At least 40 people have been killed in an aerial bombardment against a popular market located in the south of the metropolitan area of ??Khartoum, the capital of Sudan, where intense fighting is taking place between the Sudanese Army and the Rapid Support Forces (FAR) paramilitary group. ). It is the highest death toll in a single incident since the war in Sudan began in April.
In a statement posted on Facebook, the Khartoum South Emergency Room said the massacre occurred in the popular Quro market, located in the south of the metropolitan belt of the Sudanese capital. He added that the number of deaths could increase, while making an urgent appeal to all medical personnel in the area to provide help to the injured.
The area is largely home to day laborers who lost their jobs after the conflict broke out and are too poor to face the enormous cost of escaping the capital.
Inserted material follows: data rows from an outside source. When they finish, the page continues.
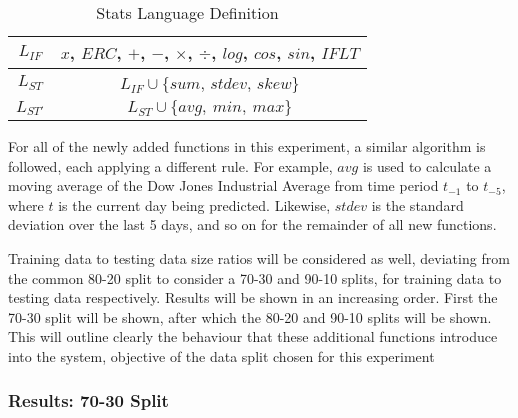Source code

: \documentclass[12pt, letterpaper]{article}
\begin{document}
\begin{table}[h!]
\centering
\begin{tabular}{||c|c||}
\hline
 $L_{IF}$ & $x$, $ERC$, $+$, $-$, $\times$, $\div$, $log$, $cos$, $sin$, $IFLT$ \\
 \hline
 $L_{ST}$ & $L_{IF} \cup \{sum$, $stdev$, $skew$\} \\
\hline
$L_{ST'}$ & $L_{ST} \cup \{avg,\ min,\ max\}$ \\
\hline
\end{tabular}
\caption{Stats Language Definition}
\label{stats-lang}
\end{table}

\textrm{ \indent For all of the newly added functions in this experiment, a similar algorithm is followed, each applying a different rule. For example, $avg$ is used to calculate a moving average of the Dow Jones Industrial Average from time period $t_{-1}$ to $t_{-5}$, where $t$ is the current day being predicted. Likewise, $stdev$ is the standard deviation over the last 5 days, and so on for the remainder of all new functions. }

\textrm{ \indent Training data to testing data size ratios will be considered as well, deviating from the common 80-20 split to consider a 70-30 and 90-10 splits, for training data to testing data respectively. Results will be shown in an increasing order. First the 70-30 split will be shown, after which the 80-20 and 90-10 splits will be shown. This will outline clearly the behaviour that these additional functions introduce into the system, objective of the data split chosen for this experiment}

\subsubsection{Results: 70-30 Split}

\end{document}
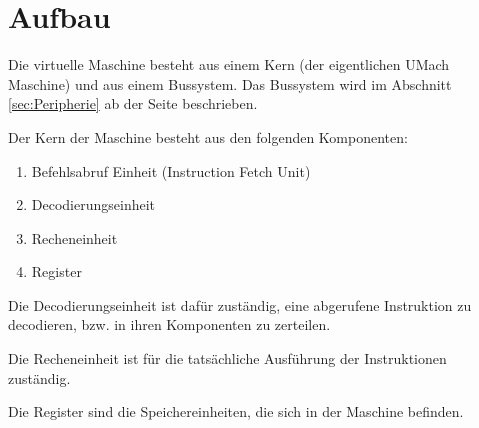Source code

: \section{Aufbau}
\label{sec:Aufbau}
Die virtuelle Maschine besteht aus einem Kern (der eigentlichen UMach Maschine)
und aus einem Bussystem. Das Bussystem wird im Abschnitt \ref{sec:Peripherie}
ab der Seite \pageref{sec:Peripherie} beschrieben.

Der Kern der Maschine besteht aus den folgenden Komponenten:

\begin{enumerate}
  \item Befehlsabruf Einheit (Instruction Fetch Unit)
  \item Decodierungseinheit
  \item Recheneinheit
  \item Register
\end{enumerate}

Die Decodierungseinheit ist dafür zuständig, eine abgerufene Instruktion zu
decodieren, bzw. in ihren Komponenten zu zerteilen.

Die Recheneinheit ist für die tatsächliche Ausführung der Instruktionen
zuständig. 

Die Register sind die Speichereinheiten, die sich in der Maschine befinden.


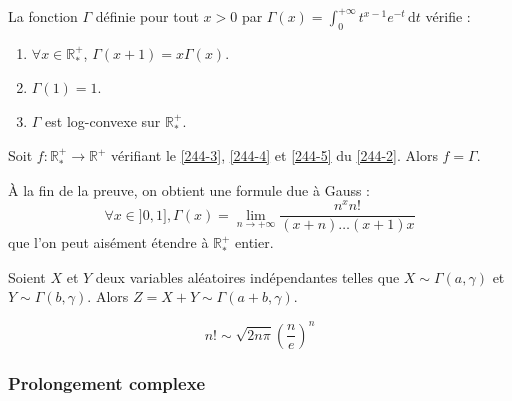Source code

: 
  \begin{lemma}
    \label{244-2}
    La fonction $\Gamma$ définie pour tout $x > 0$ par $\Gamma(x) = \int_0^{+\infty} t^{x-1} e^{-t} \, \mathrm{d}t$ vérifie :
    \begin{enumerate}[label={\bfseries(\roman*)}]
      \item \label{244-3} $\forall x \in \mathbb{R}^+_*$, $\Gamma(x+1) = x\Gamma(x)$.
      \item \label{244-4} $\Gamma(1) = 1$.
      \item \label{244-5} $\Gamma$ est log-convexe sur $\mathbb{R}^+_*$.
    \end{enumerate}
  \end{lemma}


  \begin{theorem}
    Soit $f : \mathbb{R}^+_* \rightarrow \mathbb{R}^+$ vérifiant le \cref{244-3}, \cref{244-4} et \cref{244-5} du \cref{244-2}. Alors $f = \Gamma$.
  \end{theorem}

  \begin{remark}
    À la fin de la preuve, on obtient une formule due à Gauss :
    \[ \forall x \in ]0, 1], \Gamma(x) = \lim_{n \rightarrow +\infty} \frac{n^x n!}{(x+n) \dots (x+1)x} \]
    que l'on peut aisément étendre à $\mathbb{R}^+_*$ entier.
  \end{remark}


  \begin{lemma}
    Soient $X$ et $Y$ deux variables aléatoires indépendantes telles que $X \sim \Gamma(a, \gamma)$ et $Y \sim \Gamma(b, \gamma)$. Alors $Z = X + Y \sim \Gamma(a+b, \gamma)$.
  \end{lemma}


  \begin{application}
    \[ n! \sim \sqrt{2n\pi} \left(\frac{n}{e} \right)^n \]
  \end{application}

  \subsubsection{Prolongement complexe}


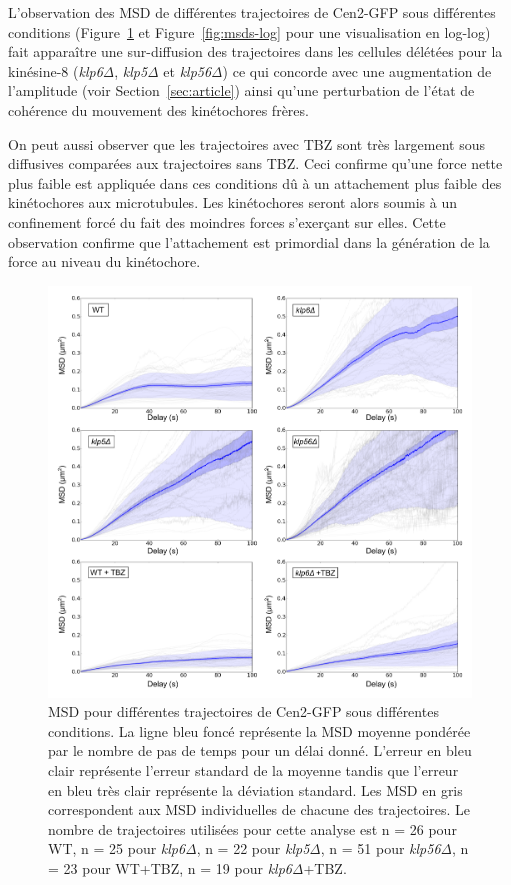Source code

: \documentclass[12pt,a4paper,twoside,openright]{book}
\begin{document}
L'observation des MSD de différentes trajectoires de Cen2-GFP sous
différentes conditions (Figure~\ref{fig:msds} et
Figure~\ref{fig:msds-log} pour une visualisation en log-log) fait
apparaître une sur-diffusion des trajectoires dans les cellules délétées
pour la kinésine-8 (\emph{klp6Δ}, \emph{klp5Δ} et \emph{klp56Δ}) ce qui
concorde avec une augmentation de l'amplitude (voir
Section~\ref{sec:article}) ainsi qu'une perturbation de l'état de
cohérence du mouvement des kinétochores frères.

On peut aussi observer que les trajectoires avec TBZ sont très largement
sous diffusives comparées aux trajectoires sans TBZ. Ceci confirme
qu'une force nette plus faible est appliquée dans ces conditions dû à un
attachement plus faible des kinétochores aux microtubules. Les
kinétochores seront alors soumis à un confinement forcé du fait des
moindres forces s'exerçant sur elles. Cette observation confirme que
l'attachement est primordial dans la génération de la force au niveau du
kinétochore.

\begin{figure}[htbp]
\centering
\includegraphics{figures/results/imaging/msds.png}
\caption[MSD pour différentes trajectoires de Cen2-GFP sous différentes conditions.]{\label{fig:msds}MSD
pour différentes trajectoires de Cen2-GFP sous différentes conditions.
La ligne bleu foncé représente la MSD moyenne pondérée par le nombre de
pas de temps pour un délai donné. L'erreur en bleu clair représente
l'erreur standard de la moyenne tandis que l'erreur en bleu très clair
représente la déviation standard. Les MSD en gris correspondent aux MSD
individuelles de chacune des trajectoires. Le nombre de trajectoires
utilisées pour cette analyse est n = 26 pour WT, n = 25 pour
\emph{klp6Δ}, n = 22 pour \emph{klp5Δ}, n = 51 pour \emph{klp56Δ}, n =
23 pour WT+TBZ, n = 19 pour \emph{klp6Δ}+TBZ.}
\end{figure}
\end{document}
In a statement, the FAR blamed the Sudanese army for the bombing, as well as other recent attacks. The Sudanese army denied responsibility and blamed the FAR. “We only directed our attacks at enemy groups and stations in different areas,” General Nabil Abdallah told Reuters.
As the war between the army and paramilitaries approaches the five-month mark, neither side is declaring victory or showing concrete signs of seeking a negotiated solution.
While the FAR has been deployed in residential areas of the capital, Khartoum, and neighboring Bahri and Omdurman, the army has used its advantage of heavy artillery and airstrikes to try to push them back, resulting in hundreds of civilian casualties.
Fighting has intensified in recent days in Khartoum. The military leader, General Abdelfatah al Burhan, has stated on several occasions that his troops have managed to quell the rebellion started by the FAR on April 15. In recent days, Efe reports, he has traveled to Egypt, South Sudan and Qatar to gather political support and seek sources of financing.
So far, the conflict between the Army and the paramilitaries has left nearly 5,000 dead, according to different statistics, while it has forced more than 5.1 million people to move inside and outside of Sudan, according to the UN, which points out that almost 70% of the people who have had to leave their homes are from Khartoum.
With most hospitals closed and no local government in place, volunteers are struggling to document the full extent of the destruction. «Khartoum has been at war for almost six months. But still, the volunteers… are shocked and overwhelmed by the scale of the horror that hit the city today,” Marie Burto, emergency coordinator for the NGO Doctors Without Borders, said yesterday. On Friday, the Emergency Room in southern Khartoum said in a statement that the hospital, one of the few still functioning in the city, was on the brink of closure as supplies ran out.
The army and the FAR started this war after tensions arose over the integration of their troops in a new democratic transition. Although several countries have begun mediation efforts, none have so far managed to stop the fighting.